When using agglomerative clustering, the number of clusters remained constant at 10 across all tests. Different affinity (distance functions) and linkage were used to determine the maximum accuracy score. The affinity parameters tested were Euclidean, Manhattan, and Cosine and the linkage parameters tested were Ward, Average, Complete, and Single. All combinations were tried, yielding 10 total tests. The algorithm is not aware of which number (0-9) it is grouping, so it places each into a random cluster. A method was used to correctly map the clusters returned by the model back to its “true” label. In other words, the algorithm could map the image 9 into group 0, so the method mapped that 9 from group 0 to 9. An accuracy score (number of correct groupings / total number of samples) was then calculated by comparing the returned clusters and the correct labels given by the MNIST data. A confusion matrix was also calculated to indicate which numbers the model had trouble grouping.

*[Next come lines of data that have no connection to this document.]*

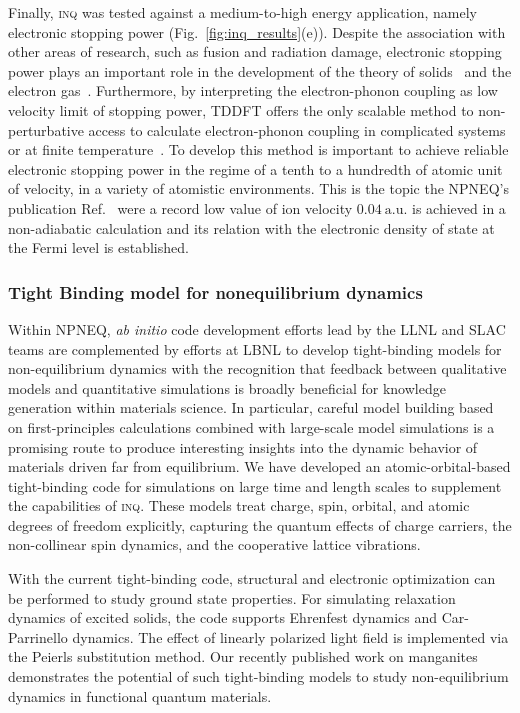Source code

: Finally, \textsc{inq} was tested against a medium-to-high energy application, namely electronic stopping power (Fig.~\ref{fig:inq_results}(e)). 
Despite the association with other areas of research, such as fusion and radiation damage, electronic stopping power plays an important role in the development of the theory of solids~\cite{Thomson1912, Darwin1912, Bohr1913} and the electron gas~\cite{Lindhard1964}.
Furthermore, by interpreting the electron-phonon coupling as low velocity limit of stopping power, TDDFT offers the only scalable method to non-perturbative access to calculate electron-phonon coupling in complicated systems or at finite temperature~\cite{Caro2015}. 
To develop this method is important to achieve reliable electronic stopping power in the regime of a tenth to a hundredth of atomic unit of velocity, in a variety of atomistic environments. 
This is the topic the NPNEQ's publication Ref.~\cite{Quashie2020} were a record low value of ion velocity \(0.04~\mathrm{a.u.}\) is achieved in a non-adiabatic calculation and its relation with the electronic density of state at the Fermi level is established.

\subsubsection{Tight Binding model for nonequilibrium dynamics}\label{sec:tight-binding}

Within NPNEQ, \emph{ab initio} code development efforts lead by the LLNL and SLAC teams are complemented by efforts at LBNL to develop tight-binding models for non-equilibrium dynamics with the recognition that feedback between qualitative models and quantitative simulations is broadly beneficial for knowledge generation within materials science. 
In particular, careful model building based on first-principles calculations combined with large-scale model simulations is a promising route to produce interesting insights into the dynamic behavior of  materials driven far from equilibrium. 
We have developed an atomic-orbital-based tight-binding code for simulations on large time and length scales to supplement the capabilities of \textsc{inq}. 
These models treat charge, spin, orbital, and atomic degrees of freedom explicitly, capturing the quantum effects of charge carriers, the non-collinear spin dynamics, and the cooperative lattice vibrations. 

With the current tight-binding code, structural and electronic optimization can be performed to study ground state properties. 
For simulating relaxation dynamics of excited solids, the code supports Ehrenfest dynamics and Car-Parrinello dynamics. 
The effect of linearly polarized light field is implemented via the Peierls substitution method. 
Our recently published work on manganites~\cite{Rajpurohit2021} demonstrates the potential of such tight-binding models to study non-equilibrium dynamics in functional quantum materials.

Similarly, for K-Means clustering, the number of clusters remained fixed at 10 throughout all tests. Different random state, max_iter, and algorithm parameters were investigated to determine the optimum values. Random_state gives a random number generation for the initialization of the centroids used as the center of the clusters. An integer passed into this parameter makes the randomness deterministic. 5 and 1234 were used for this value. Max_iter tells the algorithm the maximum number of iterations the k-means algorithm should use on a single run. This number is 300 by default but was moved up to 10,000 (the size of the batch of images used). The algorithm parameter can move between “full” and “Elkan”. Elkan is used by default but full was investigated as well. Similarly, the same method was used to map the clusters returned by the model to their true labels. From there, an accuracy score and confusion matrix were calculated to determine the best parameters and best accuracy of the technique. 


# 3. Results

The accuracy scores and confusion matrices of both techniques (using optimal parameters) along with their different parameters combination results are below. 

Agglomerative Clustering:
The optimal parameters to produce the highest accuracy score received during tests were affinity = Euclidean and linkage = Ward. This combination yielded:

Accuracy Score: 0.6958
Confusion Matrix:
array([[ 979,    1,    1,    6,    2,    0,    9,    0,    3,    0],
       [   0, 1088,   12,    5,    1,    0,    0,   19,    2,    0],
       [  13,    2,  885,    9,    2,    0,    1,   66,   13,    0],
       [   1,    0,    9,  961,    5,    0,    1,   32,   23,    0],
       [   0,    1,    2,    0,  470,    0,   16,  491,    0,    0],
       [   2,    0,    3,  277,    3,    0,    9,  323,  246,    0],
       [  10,    1,    1,   13,    2,    0,  978,    1,    8,    0],
       [   0,    3,    2,    7,   40,    0,    0, 1018,    0,    0],
       [   2,    4,    3,  279,   11,    0,    6,   60,  579,    0],
       [   1,    1,    2,   20,  395,    0,    2,  555,    2,    0]])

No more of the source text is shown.